Some nurses came rushing in because his monitors had been going haywire, and they kicked me out of his room. I was glad at first, because I was beginning to feel his pain. When he was talking about that little boy, I started to think about my own boy, and how he died with my wife when the car I was driving went off the road. And I started to see his face, all covered in blood, and looking up at me for help, and I remembered how I tried, I tried everything I knew how, but it wasn't enough, I wasn't enough, and he got taken away from me. He and his mom got taken away from me. And I feel as though I died in that crash too, but my body stayed behind. And I've been trying to go with them, but my body won't let me. Not completely. It's like part of me has gone to find them but the rest of me can't catch up, and I'm in agony as I try to pull and push and rip and tear and claw away at whatever's holding me back.
And I've been trying to wash all that blood from my boy's face, so I could see him, and he would be all right again. But I haven't had anything but tears to wash that blood away. And at first they flowed like rivers, and then like streams, and then like rain. And then slowly they ran out, there just wasn't any more. And sometimes I see his face, and sometimes he's even smiling, and sometimes my wife is there too. But it's not enough, it's never enough. I want more, I need more, I want to feel my boy tugging on my hand, and hear him laughing at my jokes, and watch him catching a ball when I throw it to him. I want to feel his arms around my neck hugging me so tight I can hardly breathe. I want to feel my wife's hand, and her heart beating against my chest when she puts her arms around me. I want to feel her breath on my neck as she smiles and laughs at the day. I want them back so much there's no room for anything else inside me, just that want, that need, that ******* hole of an ache, to have them back again.
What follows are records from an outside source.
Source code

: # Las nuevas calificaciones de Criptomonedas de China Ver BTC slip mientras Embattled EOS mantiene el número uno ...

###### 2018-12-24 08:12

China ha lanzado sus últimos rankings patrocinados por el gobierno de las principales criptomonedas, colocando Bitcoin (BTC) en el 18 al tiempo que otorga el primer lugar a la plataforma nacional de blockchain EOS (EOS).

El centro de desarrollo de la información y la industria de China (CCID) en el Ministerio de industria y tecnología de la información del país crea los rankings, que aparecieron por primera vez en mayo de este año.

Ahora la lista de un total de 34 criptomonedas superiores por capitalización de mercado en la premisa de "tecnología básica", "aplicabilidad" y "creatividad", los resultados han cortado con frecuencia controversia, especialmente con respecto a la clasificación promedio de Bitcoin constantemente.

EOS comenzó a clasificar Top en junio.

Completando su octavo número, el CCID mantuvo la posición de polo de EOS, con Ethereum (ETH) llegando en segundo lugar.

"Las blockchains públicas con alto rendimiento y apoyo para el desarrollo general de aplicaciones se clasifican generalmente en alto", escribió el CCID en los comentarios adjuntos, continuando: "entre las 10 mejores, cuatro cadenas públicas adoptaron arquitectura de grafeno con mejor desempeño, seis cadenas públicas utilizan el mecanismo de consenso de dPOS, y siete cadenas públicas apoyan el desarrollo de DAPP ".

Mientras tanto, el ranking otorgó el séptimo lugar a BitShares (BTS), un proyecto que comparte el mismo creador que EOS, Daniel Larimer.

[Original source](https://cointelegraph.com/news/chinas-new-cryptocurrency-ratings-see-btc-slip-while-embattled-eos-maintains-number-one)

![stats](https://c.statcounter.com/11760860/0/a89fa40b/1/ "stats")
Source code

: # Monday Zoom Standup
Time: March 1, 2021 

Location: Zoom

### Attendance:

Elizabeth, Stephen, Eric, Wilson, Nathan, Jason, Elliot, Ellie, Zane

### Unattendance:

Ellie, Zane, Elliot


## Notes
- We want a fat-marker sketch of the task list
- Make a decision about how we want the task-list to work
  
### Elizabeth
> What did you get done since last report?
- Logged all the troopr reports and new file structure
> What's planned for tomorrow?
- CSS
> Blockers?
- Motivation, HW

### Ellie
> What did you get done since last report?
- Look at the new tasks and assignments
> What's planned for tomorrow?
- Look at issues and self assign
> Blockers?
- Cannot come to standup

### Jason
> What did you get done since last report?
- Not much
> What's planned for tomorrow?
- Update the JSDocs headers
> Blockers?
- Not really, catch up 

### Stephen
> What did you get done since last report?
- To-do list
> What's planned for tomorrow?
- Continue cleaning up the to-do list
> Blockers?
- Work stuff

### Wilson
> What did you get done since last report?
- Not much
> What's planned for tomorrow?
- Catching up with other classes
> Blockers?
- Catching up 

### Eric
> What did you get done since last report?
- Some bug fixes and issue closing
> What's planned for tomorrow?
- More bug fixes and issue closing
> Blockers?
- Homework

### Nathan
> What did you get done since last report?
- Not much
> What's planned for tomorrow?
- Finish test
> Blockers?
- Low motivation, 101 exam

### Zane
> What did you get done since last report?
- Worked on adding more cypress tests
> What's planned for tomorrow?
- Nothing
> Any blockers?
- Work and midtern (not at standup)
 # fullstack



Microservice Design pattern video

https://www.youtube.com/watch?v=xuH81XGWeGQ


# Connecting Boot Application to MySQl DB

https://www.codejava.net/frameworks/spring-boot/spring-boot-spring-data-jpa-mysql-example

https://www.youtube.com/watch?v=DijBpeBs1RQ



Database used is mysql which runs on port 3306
And all these years I've been trying to dull that pain, day after day, hour after hour, bottle after bottle, ounce after ounce. And I've been building scars, like bricks in a wall, to try and keep the hurt away. But listening to that guy in the hospital, I felt like his words had been picking away at those scars and tearing down those walls. And then, after seeing my boy's face again, and thinking about my wife, I felt like l needed that pain. That somehow it gets me closer to them and maybe I'll lose them if I stop feeling whatever is tearing away at me. So I went back to see him the next day, and we talked for a real long time, and made a pact to go up to his village and try to get the herring and seal to recover, and to fight the oil companies, and kumbaya. And I gave him my number to call me when he got out of the hospital if he needed a place to crash, and he said he would. And about a week later I got a call, but it wasn't from him, it was from a deputy sheriff in the next county saying they had found my number in the pocket of a guy who had been beaten to death and it was all he had on him and would I come over and identify the body?
I went over there and it was him lying on a slab in the morgue. I just couldn't leave him there, so I called that lawyer who got me out of jail and she was kind enough to help me make arrangements to have his body sent to his village for burial, and she lent me some money to go along. I wasn't sure how his father would react, or what would happen when I got there, but I knew that I had to keep up my end of the pact that I had made with my friend.
It was time now, so I took a final look around. The apartment looked smaller somehow, now that it was empty. Then I grabbed my bags, opened the door and said to the wind, "OK Irniq, let's go home."